Whenever any standards or metrics become too entrenched they risk influencing how people in the field comport themselves, and this inevitably leads to a self-reinforcing entrenchment, which in turn leads to a narrow, dogmatic, and difficult-to-escape conception of quality that can stifle innovation and suppress unconventional ideas.
These concerns are not totally speculative. The sciences are rife with concerns, and empirical data supporting concerns, that institutional pressures can and do influence what kind of science is done, often to the detriment of scientists and society:
indicators which denoted of prestige and competition were generally rated as important to career advancement, but irrelevant or even detrimental in advancing science [...]
Some comments mentioned that publications are a better indicator of the status and resources of a laboratory than they are of the “actual research capabilities” of researchers [...] (Aubert Bonn & Pinxten, 2021)
I think philosophers are not appreciating that if we devise a narrow, exclusive set of standards for judging the quality of one’s philosophical contributions that this can lead to a degree of ideological and stylistic capture, filtering not just for quality but for conformity to various articulable and in some cases inscrutable criteria that aren’t good indicators of the kind of philosophy that can advance human knowledge or improve our lives, but that happens to appeal to most entrenched paradigms and ways of viewing the world.
In short, I suspect that the present means of evaluating philosophers on the basis of the number of publications in top journals results in incentivizing everyone to conform to conventions in the field, thereby serving to reinforce the status quo. And it’s hard for me to see how that’s a good thing.
References
Aubert Bonn, N., & Pinxten, W. (2021). Advancing science or advancing careers? Researchers’ opinions on success indicators. PLoS One, 16(2), e0243664.
Madsen, E. B., & Nielsen, M. W. (2024). Do thematic funding instruments lead researchers in new directions? Strategic funding priorities and topic switching among British grant recipients. Research Evaluation, rvae015.
Meirmans, S. (2024). How Competition for Funding Impacts Scientific Practice: Building Pre-fab Houses but no Cathedrals. Science and Engineering Ethics, 30(1), 6.

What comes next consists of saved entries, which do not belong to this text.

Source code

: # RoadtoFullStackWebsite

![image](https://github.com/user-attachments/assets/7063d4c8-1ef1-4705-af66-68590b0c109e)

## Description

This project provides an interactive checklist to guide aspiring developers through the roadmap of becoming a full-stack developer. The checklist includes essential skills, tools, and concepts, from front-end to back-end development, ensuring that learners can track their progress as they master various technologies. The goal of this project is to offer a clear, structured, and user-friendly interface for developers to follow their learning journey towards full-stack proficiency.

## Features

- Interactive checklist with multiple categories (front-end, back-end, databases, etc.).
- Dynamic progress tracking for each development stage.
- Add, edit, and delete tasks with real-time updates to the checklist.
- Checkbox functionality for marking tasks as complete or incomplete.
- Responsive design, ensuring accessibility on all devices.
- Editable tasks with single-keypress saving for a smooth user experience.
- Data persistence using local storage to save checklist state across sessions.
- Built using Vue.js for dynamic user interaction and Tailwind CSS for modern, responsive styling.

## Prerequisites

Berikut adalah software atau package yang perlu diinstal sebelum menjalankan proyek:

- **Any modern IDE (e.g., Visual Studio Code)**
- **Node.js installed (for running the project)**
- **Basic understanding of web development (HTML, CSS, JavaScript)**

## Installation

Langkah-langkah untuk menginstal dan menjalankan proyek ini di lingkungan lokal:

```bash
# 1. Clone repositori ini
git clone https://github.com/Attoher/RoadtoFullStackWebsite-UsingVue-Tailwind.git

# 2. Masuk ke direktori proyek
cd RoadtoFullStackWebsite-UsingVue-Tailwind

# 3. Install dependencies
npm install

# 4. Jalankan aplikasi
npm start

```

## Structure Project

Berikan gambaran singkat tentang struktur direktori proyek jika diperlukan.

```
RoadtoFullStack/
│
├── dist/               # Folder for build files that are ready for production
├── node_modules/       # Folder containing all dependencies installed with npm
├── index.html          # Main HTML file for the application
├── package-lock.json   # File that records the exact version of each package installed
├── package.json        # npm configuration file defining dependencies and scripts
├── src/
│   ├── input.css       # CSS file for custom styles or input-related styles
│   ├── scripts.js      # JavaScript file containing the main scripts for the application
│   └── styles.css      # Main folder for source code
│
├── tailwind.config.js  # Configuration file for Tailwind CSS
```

Will getting rid of peer review or publish-or-perish fix this problem? Suppose that "top" journals bias towards, say... analytic philosophy, framing metaphysical claims in grounding terms, and standpoint epistemology. Now suppose we abolished all that, so philosophers have their work evaluated solely by content. Even so, won't we continue to see papers that use metaphysical ground or standpoint epistemology be privileged because they're seen as trendier or more in tune with the field? The trends and popular ideas are rooted in a general sentiment that aren't dependent on journals to persist; instead, the journals bias that way *because* of the sentiment.